The only armor piece I really see in the reference is the arm thing. The calf-protectors look like pieces of perforated leather. For the arm thing you're really looking at a lot of rectangular pieces to wrap around the arm, held together by joints or something else with circular pieces around them for decoration. I can't see what's going on at the shoulder well, but it looks like some rectangles with pointed ends, basically. Not sure if the elbow is functional or what, either - I'd want to find more reference pictures if I was making a pattern. A good shot of it from the side would help.

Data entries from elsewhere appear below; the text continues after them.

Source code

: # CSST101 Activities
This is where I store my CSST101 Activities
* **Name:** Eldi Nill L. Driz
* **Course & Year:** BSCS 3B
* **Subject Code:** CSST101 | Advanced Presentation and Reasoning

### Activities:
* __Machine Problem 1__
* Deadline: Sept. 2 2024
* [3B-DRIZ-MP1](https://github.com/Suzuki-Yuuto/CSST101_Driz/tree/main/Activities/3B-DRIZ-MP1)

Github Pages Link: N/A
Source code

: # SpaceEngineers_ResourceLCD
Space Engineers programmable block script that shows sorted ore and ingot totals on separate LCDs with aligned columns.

It's really just like sewing and making sewing patterns. Think, "what do I have to do to make this 3D" ? Think about what shape it will have to be when it's flat. You start with making your pattern out of cardboard or even construction paper - just like you'd make a toile of a fabric costume out of muslin.

Unfortunately when it comes to armor that someone just drew from imagination it's often times impractical/nonsensical - so you have the challenge of making it work best in real life.

And instead of sewing seams you're usually working with joints, glue, or elastic - but they're not any harder than seams, and in fact I think they're easier !

I would not classify the bow as armor because prop-making, while you can apply pattern-making to it to an extent is pretty different. You're usually building up from a base or you're doing something entirely different like creating a form and casting and molding (which can be done for armor, too but is less common - more for things like mechs).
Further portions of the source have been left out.